Constance asks her to retrieve a list of one hundred names-- a list that had something to do with the story she had in mind. Before Kitty can get back with the list, Constance passes away. As a part of her tribute issue, Kitty needs to find out what connects these people; the very nature of the story Constance wanted to write. There isn't much time to piece it all together... it's ONE HUNDRED different people, and lives, she'll have to delve into... and her job might just depend on it.

I can definitely picture this book being made into a movie. It would be one of those romcoms with a slightly quirkier twist, and dialogues that are meaningful and sometimes even funny. The plot might seem a bit contrived: the way most plots involving a large cast are. It features six very different, very dreamy, "ordinary" but interesting people... people who, like in most books that have several subplots, gradually find their stories intermingling when they are thrown in a common setting.

Reading One Hundred Names, however, felt far from contrived. I've always admired the earnestness in Cecelia Ahern's writing. I'm glad she doesn't stick to the same formula. Instead, she always tells us different kinds of stories that take on different perspectives; retaining the freshness in her narration. In this book, it's the earnestness of the main players that gets to you. It's easy to picture them living their lives, one day at a time. 

Kitty attempts to uncover what Constance could've possibly wanted to write about them- practically drilling various angles into their lives... and as the arc finally dawns on her- it humbles her, and the reader. It's not something you couldn't have guessed several chapters before. In fact, I think it was pretty clear from the beginning. Still, it's beautiful because it's something all of us take for granted but is very very true.
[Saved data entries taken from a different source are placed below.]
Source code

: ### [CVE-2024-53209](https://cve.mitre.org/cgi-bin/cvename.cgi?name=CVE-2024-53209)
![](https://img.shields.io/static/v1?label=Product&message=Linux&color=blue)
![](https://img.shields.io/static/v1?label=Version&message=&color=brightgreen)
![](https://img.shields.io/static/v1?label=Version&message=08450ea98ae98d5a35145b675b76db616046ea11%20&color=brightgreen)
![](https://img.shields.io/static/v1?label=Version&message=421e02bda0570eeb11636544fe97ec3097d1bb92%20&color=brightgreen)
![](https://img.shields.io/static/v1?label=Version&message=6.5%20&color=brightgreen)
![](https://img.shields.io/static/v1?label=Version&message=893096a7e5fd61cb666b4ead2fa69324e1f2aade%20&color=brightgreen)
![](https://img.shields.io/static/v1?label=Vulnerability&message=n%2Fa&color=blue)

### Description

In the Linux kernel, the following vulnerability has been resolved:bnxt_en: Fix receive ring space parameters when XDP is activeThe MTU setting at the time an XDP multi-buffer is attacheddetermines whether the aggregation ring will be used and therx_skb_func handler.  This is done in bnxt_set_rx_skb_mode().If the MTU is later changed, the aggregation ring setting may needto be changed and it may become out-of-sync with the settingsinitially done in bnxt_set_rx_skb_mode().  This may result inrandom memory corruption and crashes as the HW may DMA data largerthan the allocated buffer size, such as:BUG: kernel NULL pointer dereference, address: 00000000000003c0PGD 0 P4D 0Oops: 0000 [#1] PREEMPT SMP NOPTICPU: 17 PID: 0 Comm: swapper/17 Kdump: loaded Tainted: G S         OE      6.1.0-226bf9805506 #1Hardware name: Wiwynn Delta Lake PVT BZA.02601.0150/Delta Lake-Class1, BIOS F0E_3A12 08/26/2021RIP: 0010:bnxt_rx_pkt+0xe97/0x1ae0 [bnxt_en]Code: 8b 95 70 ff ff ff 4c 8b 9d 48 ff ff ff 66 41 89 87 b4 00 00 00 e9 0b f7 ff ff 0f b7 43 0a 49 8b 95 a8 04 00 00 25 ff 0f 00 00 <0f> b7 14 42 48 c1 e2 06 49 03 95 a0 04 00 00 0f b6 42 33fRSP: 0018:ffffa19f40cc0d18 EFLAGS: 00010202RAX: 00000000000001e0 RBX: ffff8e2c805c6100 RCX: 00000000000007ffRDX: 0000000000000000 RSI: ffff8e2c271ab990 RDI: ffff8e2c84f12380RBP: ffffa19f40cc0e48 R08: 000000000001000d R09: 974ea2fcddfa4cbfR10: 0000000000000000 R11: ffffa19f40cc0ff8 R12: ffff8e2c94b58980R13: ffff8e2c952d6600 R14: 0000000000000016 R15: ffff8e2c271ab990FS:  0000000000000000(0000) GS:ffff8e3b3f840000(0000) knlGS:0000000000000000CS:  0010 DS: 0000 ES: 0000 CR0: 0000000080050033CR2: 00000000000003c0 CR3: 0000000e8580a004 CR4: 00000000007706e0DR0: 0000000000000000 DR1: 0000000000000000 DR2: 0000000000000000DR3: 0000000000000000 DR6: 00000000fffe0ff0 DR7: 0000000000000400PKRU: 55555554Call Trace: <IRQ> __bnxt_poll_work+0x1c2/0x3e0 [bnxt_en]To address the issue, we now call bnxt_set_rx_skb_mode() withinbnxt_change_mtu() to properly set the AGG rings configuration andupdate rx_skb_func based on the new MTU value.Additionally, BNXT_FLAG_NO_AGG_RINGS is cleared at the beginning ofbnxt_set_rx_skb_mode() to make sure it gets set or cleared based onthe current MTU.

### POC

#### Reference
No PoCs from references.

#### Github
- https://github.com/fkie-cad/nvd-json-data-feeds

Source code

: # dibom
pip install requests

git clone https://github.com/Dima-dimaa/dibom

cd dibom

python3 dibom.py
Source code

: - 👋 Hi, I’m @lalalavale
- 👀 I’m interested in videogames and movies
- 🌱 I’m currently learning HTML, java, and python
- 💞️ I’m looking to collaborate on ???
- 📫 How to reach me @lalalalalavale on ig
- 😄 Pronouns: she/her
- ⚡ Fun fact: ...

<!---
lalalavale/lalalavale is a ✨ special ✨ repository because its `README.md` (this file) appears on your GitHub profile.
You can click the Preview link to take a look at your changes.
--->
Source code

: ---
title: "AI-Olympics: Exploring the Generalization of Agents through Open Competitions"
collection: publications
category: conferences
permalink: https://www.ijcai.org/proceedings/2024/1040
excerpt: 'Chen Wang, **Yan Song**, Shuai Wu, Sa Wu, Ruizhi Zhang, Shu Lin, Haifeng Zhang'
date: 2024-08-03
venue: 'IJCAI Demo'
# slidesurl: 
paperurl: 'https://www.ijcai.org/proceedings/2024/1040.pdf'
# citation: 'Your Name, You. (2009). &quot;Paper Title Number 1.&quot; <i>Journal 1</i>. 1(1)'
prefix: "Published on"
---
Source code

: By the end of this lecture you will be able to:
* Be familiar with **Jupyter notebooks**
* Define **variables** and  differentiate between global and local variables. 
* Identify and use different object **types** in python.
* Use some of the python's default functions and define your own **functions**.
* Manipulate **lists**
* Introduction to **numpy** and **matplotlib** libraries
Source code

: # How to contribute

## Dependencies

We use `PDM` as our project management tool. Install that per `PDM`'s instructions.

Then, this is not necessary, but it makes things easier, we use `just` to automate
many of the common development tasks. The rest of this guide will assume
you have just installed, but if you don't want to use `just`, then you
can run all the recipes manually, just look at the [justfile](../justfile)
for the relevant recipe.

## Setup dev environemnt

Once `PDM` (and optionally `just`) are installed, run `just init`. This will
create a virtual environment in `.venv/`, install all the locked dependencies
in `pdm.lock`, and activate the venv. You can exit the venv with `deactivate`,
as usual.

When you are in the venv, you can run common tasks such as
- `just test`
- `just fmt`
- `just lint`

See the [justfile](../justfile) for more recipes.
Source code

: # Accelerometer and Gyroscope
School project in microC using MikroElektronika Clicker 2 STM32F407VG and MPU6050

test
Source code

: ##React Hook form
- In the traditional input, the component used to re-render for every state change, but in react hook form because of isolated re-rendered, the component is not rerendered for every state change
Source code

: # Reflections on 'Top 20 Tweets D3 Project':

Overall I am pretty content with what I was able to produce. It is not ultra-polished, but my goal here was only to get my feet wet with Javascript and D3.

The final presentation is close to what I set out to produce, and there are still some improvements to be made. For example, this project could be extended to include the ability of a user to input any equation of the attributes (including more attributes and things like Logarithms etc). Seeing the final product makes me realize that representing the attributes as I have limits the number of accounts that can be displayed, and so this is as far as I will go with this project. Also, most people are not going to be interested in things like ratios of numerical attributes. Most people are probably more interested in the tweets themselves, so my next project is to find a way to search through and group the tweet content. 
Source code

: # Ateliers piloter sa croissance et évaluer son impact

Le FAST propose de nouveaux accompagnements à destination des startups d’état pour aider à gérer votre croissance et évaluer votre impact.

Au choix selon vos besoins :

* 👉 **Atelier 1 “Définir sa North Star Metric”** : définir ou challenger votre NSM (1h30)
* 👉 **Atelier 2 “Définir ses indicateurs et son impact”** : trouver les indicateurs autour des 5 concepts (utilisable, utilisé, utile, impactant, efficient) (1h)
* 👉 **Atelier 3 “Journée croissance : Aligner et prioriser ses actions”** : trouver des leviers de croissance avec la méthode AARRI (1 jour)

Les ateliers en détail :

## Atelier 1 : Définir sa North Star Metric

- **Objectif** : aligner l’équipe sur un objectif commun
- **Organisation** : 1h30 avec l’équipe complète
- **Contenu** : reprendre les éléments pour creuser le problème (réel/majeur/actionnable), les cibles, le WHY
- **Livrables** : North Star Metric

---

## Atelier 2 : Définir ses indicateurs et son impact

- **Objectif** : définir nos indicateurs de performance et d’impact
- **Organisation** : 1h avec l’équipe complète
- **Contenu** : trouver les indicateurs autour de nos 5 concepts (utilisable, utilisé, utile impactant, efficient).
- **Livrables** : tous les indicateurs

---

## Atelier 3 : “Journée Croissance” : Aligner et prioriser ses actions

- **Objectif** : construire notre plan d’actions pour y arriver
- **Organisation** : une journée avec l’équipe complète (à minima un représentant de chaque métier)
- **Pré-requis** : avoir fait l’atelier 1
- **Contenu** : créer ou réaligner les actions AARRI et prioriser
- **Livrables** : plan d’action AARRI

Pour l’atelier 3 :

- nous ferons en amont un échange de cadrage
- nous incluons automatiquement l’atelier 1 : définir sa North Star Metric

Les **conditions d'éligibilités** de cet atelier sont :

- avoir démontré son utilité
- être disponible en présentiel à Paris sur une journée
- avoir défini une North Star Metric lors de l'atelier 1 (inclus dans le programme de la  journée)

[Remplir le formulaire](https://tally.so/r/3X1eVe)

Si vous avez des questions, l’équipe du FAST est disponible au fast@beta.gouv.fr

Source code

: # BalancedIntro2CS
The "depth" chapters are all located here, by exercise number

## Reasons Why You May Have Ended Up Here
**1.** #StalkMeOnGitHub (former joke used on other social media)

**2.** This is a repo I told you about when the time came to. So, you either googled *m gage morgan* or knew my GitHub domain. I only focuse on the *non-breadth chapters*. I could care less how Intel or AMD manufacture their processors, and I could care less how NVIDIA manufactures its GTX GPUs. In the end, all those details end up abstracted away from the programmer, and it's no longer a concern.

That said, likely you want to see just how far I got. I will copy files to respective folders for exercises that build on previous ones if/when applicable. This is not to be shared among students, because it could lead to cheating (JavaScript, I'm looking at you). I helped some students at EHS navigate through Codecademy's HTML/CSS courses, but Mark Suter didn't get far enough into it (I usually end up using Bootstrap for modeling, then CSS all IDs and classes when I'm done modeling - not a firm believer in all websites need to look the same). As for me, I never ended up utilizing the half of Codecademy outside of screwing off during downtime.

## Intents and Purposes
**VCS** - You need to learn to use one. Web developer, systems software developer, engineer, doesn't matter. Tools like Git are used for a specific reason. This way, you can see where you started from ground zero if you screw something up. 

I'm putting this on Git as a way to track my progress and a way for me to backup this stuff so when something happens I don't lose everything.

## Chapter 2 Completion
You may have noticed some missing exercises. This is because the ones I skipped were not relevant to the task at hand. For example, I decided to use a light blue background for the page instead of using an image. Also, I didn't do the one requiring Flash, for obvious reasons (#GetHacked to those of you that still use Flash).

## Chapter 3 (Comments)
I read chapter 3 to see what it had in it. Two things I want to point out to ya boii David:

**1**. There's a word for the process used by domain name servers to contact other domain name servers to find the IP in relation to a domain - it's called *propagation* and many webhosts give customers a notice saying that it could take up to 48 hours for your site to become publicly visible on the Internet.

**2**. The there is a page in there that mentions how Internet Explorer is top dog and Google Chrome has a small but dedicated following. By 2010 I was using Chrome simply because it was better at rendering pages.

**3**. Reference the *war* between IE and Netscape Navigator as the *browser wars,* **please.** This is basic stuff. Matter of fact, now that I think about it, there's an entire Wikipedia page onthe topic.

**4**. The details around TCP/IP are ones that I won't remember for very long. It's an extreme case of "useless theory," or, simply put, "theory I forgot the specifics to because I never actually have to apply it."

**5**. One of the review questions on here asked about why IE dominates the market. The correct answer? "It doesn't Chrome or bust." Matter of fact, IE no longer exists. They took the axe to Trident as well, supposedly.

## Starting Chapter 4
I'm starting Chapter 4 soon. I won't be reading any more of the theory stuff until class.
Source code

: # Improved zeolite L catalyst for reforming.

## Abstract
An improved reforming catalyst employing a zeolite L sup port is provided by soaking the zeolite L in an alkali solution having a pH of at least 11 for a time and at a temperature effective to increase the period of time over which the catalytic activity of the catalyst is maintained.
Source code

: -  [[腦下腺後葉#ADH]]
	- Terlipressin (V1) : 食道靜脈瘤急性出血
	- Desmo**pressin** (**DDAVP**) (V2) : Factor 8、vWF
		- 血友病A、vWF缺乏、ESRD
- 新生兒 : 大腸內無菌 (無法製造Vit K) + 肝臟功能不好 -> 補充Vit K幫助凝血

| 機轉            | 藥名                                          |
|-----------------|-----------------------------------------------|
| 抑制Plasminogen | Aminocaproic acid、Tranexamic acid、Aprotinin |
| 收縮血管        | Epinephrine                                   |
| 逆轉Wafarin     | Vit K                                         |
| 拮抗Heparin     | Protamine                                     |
One Hundred Names, through wonderful characterization, several humorous and WTF moments, is one heck of a journey! Before you know it, you are a part of their lives: laughing, groaning, whooping and cheering them on! Their energy is your energy. It reminds you of the value of a genuine and positive story; how wasteful it is that we are constantly on the lookout for superficiality, drama, a "dark" past and conflict instead. It encourages you to look beyond the surface, at what is already around and within you.